The order to restore Acosta’s access came from Judge Timothy Kelly, appointed a year ago to the federal district court in Washington, D.C., by President Donald Trump. He said the White House must give the credential back temporarily in order to give Acosta a chance to persuade the administration that he should be allowed to keep it.
The White House suspended Acosta’s press credential shortly after the November 7 news conference. Press Secretary Sarah Huckabee Sanders said she acted because he refused to surrender the microphone handed to reporters asking questions of the president. Her statement accused him of “placing his hands” on a White House intern who tried to take the microphone back. Acosta’s conduct, she said, was “absolutely unacceptable.”
CNN filed a lawsuit Tuesday against President Trump, Sanders, and other officials, accusing them of violating the First Amendment rights of CNN and Acosta to report on the presidency. “This severe and unprecedented punishment is the culmination of years of hostility by President Trump against CNN and Acosta based on the contents of their reporting,” CNN’s lawyers said.
The judge said the White House denied Acosta due process by suspending his credential with no notice, but the judge did not rule on the First Amendment issues which were at the heart of the case.
Courts have long held that the government cannot discriminate against disfavored points of view.
Suspending Acosta’s press pass, which gives him access to the White House and his office in the building, is “an unabashed attempt to censor the press and exclude reporters from the White House who challenge and dispute the president’s point of view,” the lawsuit said.
Several other news organizations, including The Associated Press, Fox News, NBC News, The New York Times, and The Washington Post supported CNN. “Reporters covering the White House must remain free to ask questions.
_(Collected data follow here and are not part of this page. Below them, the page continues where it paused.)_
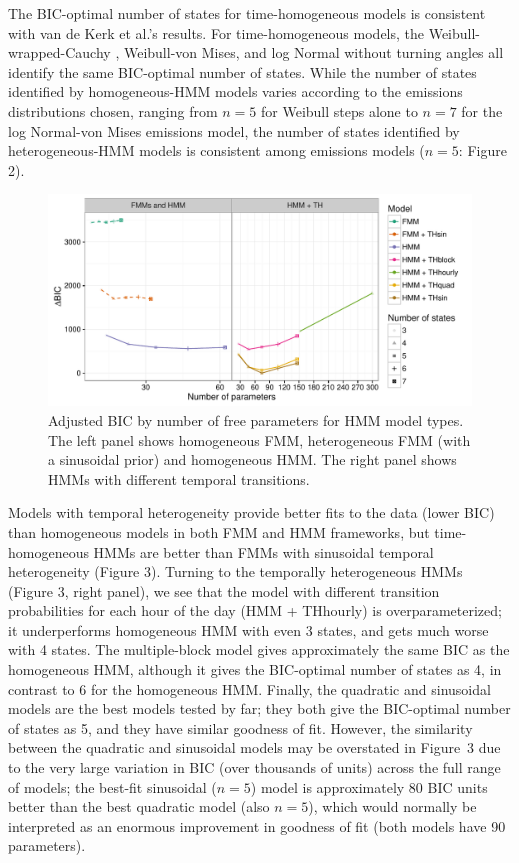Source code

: \documentclass{bmcart}
\begin{document}
The BIC-optimal number of states for time-homogeneous models is
consistent with van de Kerk et al.'s \cite{kerk2015hidden}
results. For time-homogeneous models, the Weibull-wrapped-Cauchy
\cite{kerk2015hidden}, Weibull-von Mises, and log Normal without
turning angles all identify the same BIC-optimal number of
states. While the number of states identified
by homogeneous-HMM models varies according to the emissions
distributions chosen, ranging from $n=5$ for Weibull
steps alone to $n=7$ for the log Normal-von Mises emissions
model, the number of states identified
by heterogeneous-HMM models
is consistent among emissions models ($n=5$: Figure 2).

  \begin{figure}[h!]
   \includegraphics[width=5in]{figure/adj_BIC_comparisons-1}
  \caption{ Adjusted BIC by number of free parameters for HMM model types. The left panel shows homogeneous FMM, heterogeneous FMM (with a sinusoidal prior) and homogeneous HMM. The right panel shows HMMs with different temporal transitions.}
      \end{figure}
      

Models with temporal heterogeneity provide better fits to the data
(lower BIC) than homogeneous models in both FMM and HMM frameworks,
but time-homogeneous HMMs are better than FMMs with sinusoidal
temporal heterogeneity (Figure 3). Turning to the temporally
heterogeneous HMMs (Figure 3, right panel), we see that the model with
different transition probabilities for each hour of the day (HMM +
THhourly) is overparameterized; it underperforms homogeneous HMM with
even 3 states, and gets much worse with 4 states. The multiple-block
model gives approximately the same BIC as the homogeneous HMM,
although it gives the BIC-optimal number of states as 4, in contrast
to 6 for the homogeneous HMM.  Finally, the quadratic and sinusoidal
models are the best models tested by far; they both give the
BIC-optimal number of states as 5, and they have similar goodness of
fit.  However, the similarity between the quadratic 
and sinusoidal models may be overstated in Figure~3 due to the very large
variation in BIC (over thousands of units) across the full range of
models; the best-fit sinusoidal ($n=5$) model is approximately 80 BIC units
better than the best quadratic model (also $n=5$), which
would normally be interpreted as an enormous improvement in goodness of
fit (both models have 90 parameters).
\end{document}
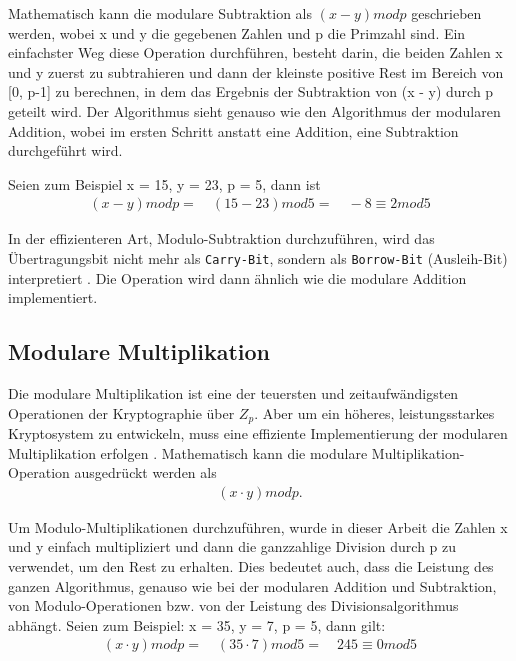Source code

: Mathematisch kann die modulare Subtraktion als $ (x - y) mod p $ geschrieben
werden, wobei x und y die gegebenen Zahlen und p die Primzahl sind. 
Ein einfachster Weg diese Operation durchführen, besteht darin, die beiden Zahlen x
und y zuerst zu subtrahieren und dann der kleinste positive Rest im Bereich von [0, p-1] zu berechnen, in dem das Ergebnis
der Subtraktion von (x - y) durch p geteilt wird. Der Algorithmus sieht genauso wie den Algorithmus der modularen Addition, wobei im ersten Schritt anstatt eine Addition, eine Subtraktion durchgeführt wird.

Seien zum Beispiel x = 15, y = 23, p = 5, dann ist
\begin{align*}
    (x - y) mod p = \quad (15-23) mod 5 = \quad -8 \equiv 2 mod 5
\end{align*}

In der effizienteren Art, Modulo-Subtraktion durchzuführen, wird das Übertragungsbit nicht mehr als \texttt{Carry-Bit}, sondern als \texttt{Borrow-Bit} (Ausleih-Bit) interpretiert \cite{nist}. Die Operation wird dann ähnlich wie die modulare Addition implementiert.  

\subsection{Modulare Multiplikation}


Die modulare Multiplikation ist eine der teuersten und zeitaufwändigsten
Operationen der Kryptographie über $ Z_p$. Aber um ein höheres, leistungsstarkes Kryptosystem zu entwickeln,
muss eine effiziente Implementierung der modularen Multiplikation erfolgen \cite{Hossain2019}. 
Mathematisch kann die modulare Multiplikation-Operation ausgedrückt werden als
\begin{align*}
    (x \cdot y) mod p.
\end{align*} 

Um Modulo-Multiplikationen durchzuführen, wurde in dieser Arbeit die Zahlen x und y einfach multipliziert und dann die ganzzahlige Division durch p zu verwendet, um den Rest zu erhalten.
Dies bedeutet auch, dass die Leistung des ganzen Algorithmus, genauso wie bei der modularen Addition und Subtraktion, von Modulo-Operationen bzw. von der Leistung des Divisionsalgorithmus abhängt.
Seien zum Beispiel: x = 35, y = 7, p = 5, dann gilt:
\begin{align*}
    (x \cdot y) mod p = \quad (35 \cdot 7) mod 5 = \quad 245 \equiv 0 mod 5
\end{align*}

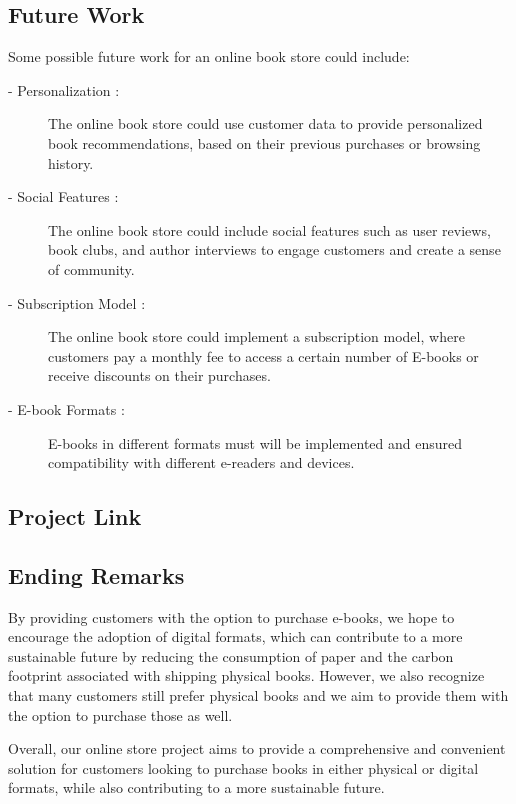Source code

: \documentclass[12pt,a4paper]{article}
\begin{document}
\subsection{Future Work}
Some possible future work for an online book store could include:
\begin{description} 
    \item[\hspace{7mm}- Personalization :] The online book store could use customer data to provide personalized book recommendations, based on their previous purchases or browsing history.
    \item[\hspace{7mm}- Social Features :] The online book store could include social features such as user reviews, book clubs, and author interviews to engage customers and create a sense of community.
    \item[\hspace{7mm}- Subscription Model :] The online book store could implement a subscription model, where customers pay a monthly fee to access a certain number of E-books or receive discounts on their purchases.
    \item[\hspace{7mm}- E-book Formats :] E-books in different formats must will be implemented and ensured compatibility with different e-readers and devices.
\end{description}
\subsection{Project Link}
\subsection{Ending Remarks}
By providing customers with the option to purchase e-books, we hope to encourage the adoption of digital formats, which can contribute to a more sustainable future by reducing the consumption of paper and the carbon footprint associated with shipping physical books. However, we also recognize that many customers still prefer physical books and we aim to provide them with the option to purchase those as well.

Overall, our online store project aims to provide a comprehensive and convenient solution for customers looking to purchase books in either physical or digital formats, while also contributing to a more sustainable future.
\end{document}
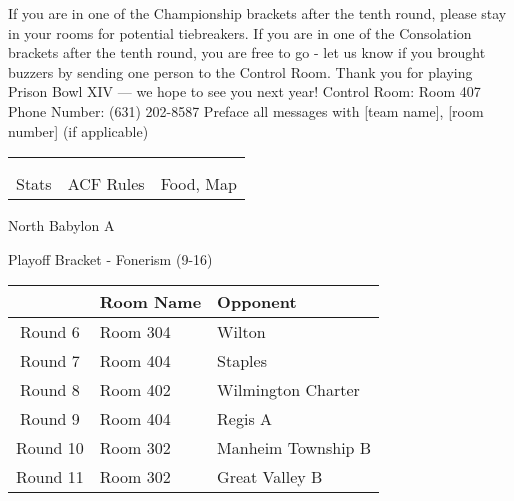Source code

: \documentclass{article}%
\begin{document}
\vspace*{30pt}%
\linebreak%
If you are in one of the Championship brackets after the tenth round, please stay in your rooms for potential tiebreakers.\newline%
\newline%
If you are in one of the Consolation brackets after the tenth round, you are free to go {-} let us know if you brought buzzers by sending one person to the Control Room.\newline%
\newline%
Thank you for playing Prison Bowl XIV — we hope to see you next year!\newline%
\newline%
Control Room: Room 407\newline%
Phone Number: (631) 202{-}8587\newline%
Preface all messages with {[}team name{]}, {[}room number{]} (if applicable)%
\vspace*{30pt}%
\newline%
%
\begin{tabularx}{\textwidth}{YYY}%
  &  &  \\%
\\%
Stats&ACF Rules&Food, Map\\%
\end{tabularx}%
\newpage%
\begin{center}%
\begin{Huge}%
North Babylon A%
\end{Huge}%
\vspace*{12pt}%
\linebreak%
\begin{Large}%
Playoff Bracket {-} Fonerism (9{-}16)%
\end{Large}%
\end{center}%
\vspace*{4pt}%
%
\begin{tabularx}{\textwidth}{|c|Y|Y|}%
\hline%
&Room Name&Opponent\\%
\hline%
Round 6&Room 304&Wilton\\%
Round 7&Room 404&Staples\\%
Round 8&Room 402&Wilmington Charter\\%
Round 9&Room 404&Regis A\\%
Round 10&Room 302&Manheim Township B\\%
Round 11&Room 302&Great Valley B\\%
\hline%
\end{tabularx}%
\end{document}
It is imperative that independent journalists have access to the President and his activities and that journalists are not barred for arbitrary reasons,” they said in a joint statement.
But the Justice Department told the judge that Acosta’s press pass was suspended because he “disrupted the fair and orderly administration of a press conference.” The government’s legal brief abandoned the claim in the Sanders statement that Acosta placed his hands on the White House intern.
As for the First Amendment issue, the government said presidents have the same discretion to regulate access to the White House as they do to select which journalists get interviews or which reporters they call on at news conferences.
The government lawyers said there’s no general right for the public or the press to enter the White House, and the First Amendment is not violated when a president exercises discretion to deny access to any of the hundreds of journalists who seek entry to the White House complex. Besides, the Justice Department said, roughly 50 other CNN employees already have White House press passes.
Last week’s televised exchange was particularly testy. When Acosta tried to ask a follow-up question, President Trump said, “CNN should be ashamed of itself, having you work for them. You are a rude, terrible person.” But the White House response appears to be the first time a reporter’s press credential was suspended because of a journalist’s demeanor.